### [Instructions for the task]
Scan the listing below for the word "logoColor", then copy each line that has it.

### [The data]
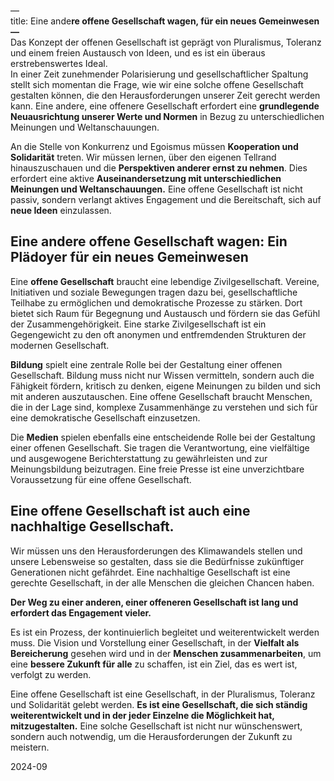 —  
title: Eine ande**re offene Gesellschaft wagen, für ein neues Gemeinwesen**  
**—**  
Das Konzept der offenen Gesellschaft ist geprägt von Pluralismus, Toleranz und einem freien Austausch von Ideen, und es ist ein überaus erstrebenswertes Ideal.      
In einer Zeit zunehmender Polarisierung und gesellschaftlicher Spaltung stellt sich momentan die Frage, wie wir eine solche offene Gesellschaft gestalten können, die den Herausforderungen unserer Zeit gerecht werden kann. Eine andere, eine offenere Gesellschaft erfordert eine **grundlegende Neuausrichtung unserer Werte und Normen** in Bezug zu unterschiedlichen Meinungen und Weltanschauungen.

An die Stelle von Konkurrenz und Egoismus müssen **Kooperation und Solidarität** treten. Wir müssen lernen, über den eigenen Tellrand hinauszuschauen und die **Perspektiven anderer ernst zu nehmen**. Dies erfordert eine aktive **Auseinandersetzung mit unterschiedlichen Meinungen und Weltanschauungen.** Eine offene Gesellschaft ist nicht passiv, sondern verlangt aktives Engagement und die Bereitschaft, sich auf **neue Ideen** einzulassen.

## Eine andere offene Gesellschaft wagen: Ein Plädoyer für ein neues Gemeinwesen

Eine **offene Gesellschaft** braucht eine lebendige Zivilgesellschaft. Vereine, Initiativen und soziale Bewegungen tragen dazu bei, gesellschaftliche Teilhabe zu ermöglichen und demokratische Prozesse zu stärken. Dort bietet sich Raum für Begegnung und Austausch und fördern sie das Gefühl der Zusammengehörigkeit. Eine starke Zivilgesellschaft ist ein Gegengewicht zu den oft anonymen und entfremdenden Strukturen der modernen Gesellschaft.

**Bildung** spielt eine zentrale Rolle bei der Gestaltung einer offenen Gesellschaft. Bildung muss nicht nur Wissen vermitteln, sondern auch die Fähigkeit fördern, kritisch zu denken, eigene Meinungen zu bilden und sich mit anderen auszutauschen. Eine offene Gesellschaft braucht Menschen, die in der Lage sind, komplexe Zusammenhänge zu verstehen und sich für eine demokratische Gesellschaft einzusetzen.

Die **Medien** spielen ebenfalls eine entscheidende Rolle bei der Gestaltung einer offenen Gesellschaft. Sie tragen die Verantwortung, eine vielfältige und ausgewogene Berichterstattung zu gewährleisten und zur Meinungsbildung beizutragen. Eine freie Presse ist eine unverzichtbare Voraussetzung für eine offene Gesellschaft.

## Eine offene Gesellschaft ist auch eine nachhaltige Gesellschaft. 

Wir müssen uns den Herausforderungen des Klimawandels stellen und unsere Lebensweise so gestalten, dass sie die Bedürfnisse zukünftiger Generationen nicht gefährdet. Eine nachhaltige Gesellschaft ist eine gerechte Gesellschaft, in der alle Menschen die gleichen Chancen haben.

**Der Weg zu einer anderen, einer offeneren Gesellschaft ist lang und erfordert das Engagement vieler.** 

Es ist ein Prozess, der kontinuierlich begleitet und weiterentwickelt werden muss. Die Vision und Vorstellung einer Gesellschaft, in der **Vielfalt als Bereicherung** gesehen wird und in der **Menschen zusammenarbeiten**, um eine **bessere Zukunft für alle** zu schaffen, ist ein Ziel, das es wert ist, verfolgt zu werden.

Eine offene Gesellschaft ist eine Gesellschaft, in der Pluralismus, Toleranz und Solidarität gelebt werden. **Es ist eine Gesellschaft, die sich ständig weiterentwickelt und in der jeder Einzelne die Möglichkeit hat, mitzugestalten.** Eine solche Gesellschaft ist nicht nur wünschenswert, sondern auch notwendig, um die Herausforderungen der Zukunft zu meistern.

2024-09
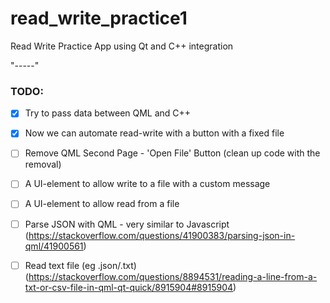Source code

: # read_write_practice1

Read Write Practice App using Qt and C++ integration

"-----"

### TODO:
- [X] Try to pass data between QML and C++
- [X] Now we can automate read-write with a button with a fixed file

- [ ] Remove QML Second Page - 'Open File' Button (clean up code with the removal)
- [ ] A UI-element to allow write to a file with a custom message
- [ ] A UI-element to allow read from a file

- [ ] Parse JSON with QML - very similar to Javascript (https://stackoverflow.com/questions/41900383/parsing-json-in-qml/41900561)
- [ ] Read text file (eg .json/.txt) (https://stackoverflow.com/questions/8894531/reading-a-line-from-a-txt-or-csv-file-in-qml-qt-quick/8915904#8915904)


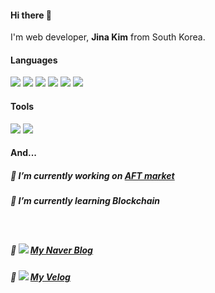 


#### Hi there 👋
I'm web developer, **Jina Kim** from South Korea.

#### Languages
<img src="https://img.shields.io/badge/PHP-777BB4?style=flat-square&logo=PHP&logoColor=white"/> <img src="https://img.shields.io/badge/Laravel-FF2D20?style=flat-square&logo=laravel&logoColor=white"/> <img src="https://img.shields.io/badge/Node.js-339933?style=flat-square&logo=node.js&logoColor=white"/> <img src="https://img.shields.io/badge/NestJS-%23E0234E.svg?style=flat-square&logo=NestJS&logoColor=white"> <img src="https://img.shields.io/badge/JavaScript-F7DF1E?style=flat-square&logo=javascript&logoColor=white"/> <img src="https://img.shields.io/badge/MySQL-4479A1?style=flat-square&logo=MySQL&logoColor=white"/>

#### Tools
<img src="https://img.shields.io/badge/Visual Studio Code-007ACC?style=flat-square&logo=VisualStudioCode&logoColor=white"/> <img src="https://img.shields.io/badge/Git-F05032?style=flat-square&logo=Git&logoColor=white"/>

#### And...
##### 🔭 I’m currently working on <a href="https://aftmarket.tv" target="_blank">AFT market</a>
##### 🌱 I’m currently learning Blockchain
<br>

##### 🔗 <a href="https://blog.naver.com/01075970528" target="_blank"><img src="https://img.shields.io/badge/Blog-03C75A?style=flat-square&logo=naver&logoColor=white"/></a> [My Naver Blog](https://blog.naver.com/01075970528) 
##### 🔗 <a href="https://velog.io/@jinas1004" target="_blank"><img src="https://img.shields.io/badge/Velog-20C997?style=flat-square&logo=velog&logoColor=white"/></a> [My Velog](https://velog.io/@jinas1004)


<!--
**jinas1004/jinas1004** is a ✨ _special_ ✨ repository because its `README.md` (this file) appears on your GitHub profile.

Here are some ideas to get you started:

- 🔭 I’m currently working on ...
- 🌱 I’m currently learning ...
- 👯 I’m looking to collaborate on ...
- 🤔 I’m looking for help with ...
- 💬 Ask me about ...
- 📫 How to reach me: ...
- 😄 Pronouns: ...
- ⚡ Fun fact: ...
-->
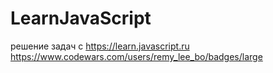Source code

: # LearnJavaScript
решение задач с https://learn.javascript.ru 
https://www.codewars.com/users/remy_lee_bo/badges/large
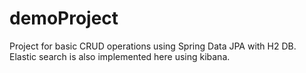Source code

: # demoProject
Project for basic CRUD operations using Spring Data JPA with H2 DB. Elastic search is also implemented here using kibana.

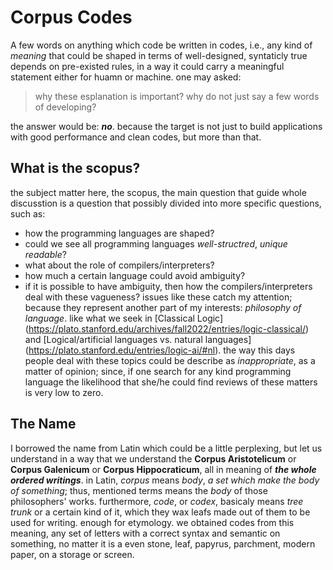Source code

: # Corpus Codes
A few words on anything which code be written in codes, i.e., any kind of *meaning* that could be shaped in terms of well-designed, syntaticly true depends on pre-existed rules, in a way it could carry a meaningful statement either for huamn or machine. one may asked:
> why these esplanation is important? why do not just say a few words of developing?

the answer would be: ***no***. because the target is not just to build applications with good performance and clean codes, but more than that.

## What is the **scopus**?
the subject matter here, the scopus, the main question that guide whole discusstion is a question that possibly divided into more specific questions, such as:
- how the programming languages are shaped?
- could we see all programming languages *well-structred*, *unique readable*? 
- what about the role of compilers/interpreters?
- how much a certain language could avoid ambiguity?
- if it is possible to have ambiguity, then how the compilers/interpreters deal with these vagueness?
issues like these catch my attention; because they represent another part of my interests: *philosophy of language*. like what we seek in [Classical Logic] (https://plato.stanford.edu/archives/fall2022/entries/logic-classical/) and [Logical/artificial languages vs. natural languages] (https://plato.stanford.edu/entries/logic-ai/#nl). 
the way this days people deal with these topics could be describe as *inappropriate*, as a matter of opinion; since, if one search for any kind programming language the likelihood that she/he could find reviews of these matters is very low to zero. 

## The Name
I borrowed the name from Latin which could be a little perplexing, but let us understand in a way that we understand the **Corpus Aristotelicum** or **Corpus Galenicum** or **Corpus Hippocraticum**, all in meaning of ***the whole ordered writings***. in Latin, *corpus* means *body*, *a set which make the body of something*; thus, mentioned terms means the *body* of those philosophers' works. furthermore, *code*, or *codex*, basicaly means *tree trunk* or a certain kind of it, which they wax leafs made out of them to be used for writing. enough for etymology. we obtained codes from this meaning, any set of letters with a correct syntax and semantic on something, no matter it is a even stone, leaf, papyrus, parchment, modern paper, on a storage or screen.

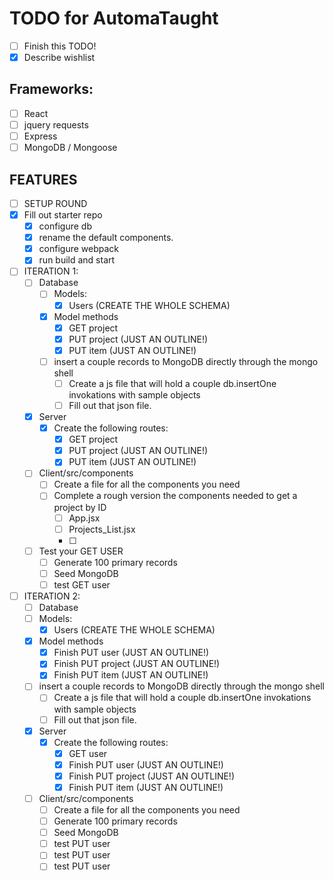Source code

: 
# TODO for AutomaTaught

- [ ] Finish this TODO!
- [X] Describe wishlist

## Frameworks:

- [ ] React
- [ ] jquery requests
- [ ] Express
- [ ] MongoDB / Mongoose

## FEATURES

- [ ] SETUP ROUND
- [X] Fill out starter repo
  - [X] configure db
  - [X] rename the default components.
  - [X] configure webpack
  - [X] run build and start

- [ ] ITERATION 1:
  - [ ] Database
    - [ ] Models:
      - [X] Users (CREATE THE WHOLE SCHEMA)
    - [X] Model methods
      - [X] GET project
      - [X] PUT project (JUST AN OUTLINE!)
      - [X] PUT item (JUST AN OUTLINE!)
    - [ ] insert a couple records to MongoDB directly through the mongo shell
      - [ ] Create a js file that will hold a couple db.insertOne invokations with sample objects
      - [ ] Fill out that json file.
  - [X] Server
    - [X] Create the following routes:
      - [X] GET project
      - [X] PUT project (JUST AN OUTLINE!)
      - [X] PUT item (JUST AN OUTLINE!)
  - [ ] Client/src/components
    - [ ] Create a file for all the components you need
    - [ ] Complete a rough version the components needed to get a project by ID
      - [ ] App.jsx
      - [ ] Projects_List.jsx
      - [ ]
  -[ ] Test your GET USER
    - [ ] Generate 100 primary records
    - [ ] Seed MongoDB
    - [ ] test GET user

- [ ] ITERATION 2:
    - [ ] Database
    - [ ] Models:
      - [X] Users (CREATE THE WHOLE SCHEMA)
    - [X] Model methods
      - [X] Finish PUT user (JUST AN OUTLINE!)
      - [X] Finish PUT project (JUST AN OUTLINE!)
      - [X] Finish PUT item (JUST AN OUTLINE!)
    - [ ] insert a couple records to MongoDB directly through the mongo shell
      - [ ] Create a js file that will hold a couple db.insertOne invokations with sample objects
      - [ ] Fill out that json file.
  - [X] Server
    - [X] Create the following routes:
      - [X] GET user
      - [X] Finish PUT user (JUST AN OUTLINE!)
      - [X] Finish PUT project (JUST AN OUTLINE!)
      - [X] Finish PUT item (JUST AN OUTLINE!)
  - [ ] Client/src/components
    - [ ] Create a file for all the components you need
    - [ ] Generate 100 primary records
    - [ ] Seed MongoDB
    - [ ] test PUT user
    - [ ] test PUT user
    - [ ] test PUT user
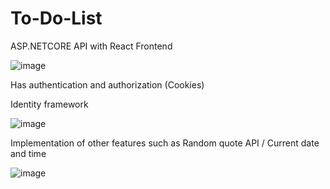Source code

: ﻿# To-Do-List
 ASP.NETCORE API with React Frontend

 
![image](https://github.com/user-attachments/assets/0bc7ded1-72d8-429c-85a4-7b164973c382)


Has authentication and authorization (Cookies)

Identity framework

![image](https://github.com/user-attachments/assets/0fc98d55-19b7-46b7-8987-e529cda292ce)

Implementation of other features such as Random quote API / Current date and time

![image](https://github.com/user-attachments/assets/96ed2235-b4b7-47b3-a683-95431a2c026c)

### [Solution for this task]
<img src="https://img.shields.io/badge/PHP-777BB4?style=flat-square&logo=PHP&logoColor=white"/> <img src="https://img.shields.io/badge/Laravel-FF2D20?style=flat-square&logo=laravel&logoColor=white"/> <img src="https://img.shields.io/badge/Node.js-339933?style=flat-square&logo=node.js&logoColor=white"/> <img src="https://img.shields.io/badge/NestJS-%23E0234E.svg?style=flat-square&logo=NestJS&logoColor=white"> <img src="https://img.shields.io/badge/JavaScript-F7DF1E?style=flat-square&logo=javascript&logoColor=white"/> <img src="https://img.shields.io/badge/MySQL-4479A1?style=flat-square&logo=MySQL&logoColor=white"/>
<img src="https://img.shields.io/badge/Visual Studio Code-007ACC?style=flat-square&logo=VisualStudioCode&logoColor=white"/> <img src="https://img.shields.io/badge/Git-F05032?style=flat-square&logo=Git&logoColor=white"/>
##### 🔗 <a href="https://blog.naver.com/01075970528" target="_blank"><img src="https://img.shields.io/badge/Blog-03C75A?style=flat-square&logo=naver&logoColor=white"/></a> [My Naver Blog](https://blog.naver.com/01075970528) 
##### 🔗 <a href="https://velog.io/@jinas1004" target="_blank"><img src="https://img.shields.io/badge/Velog-20C997?style=flat-square&logo=velog&logoColor=white"/></a> [My Velog](https://velog.io/@jinas1004)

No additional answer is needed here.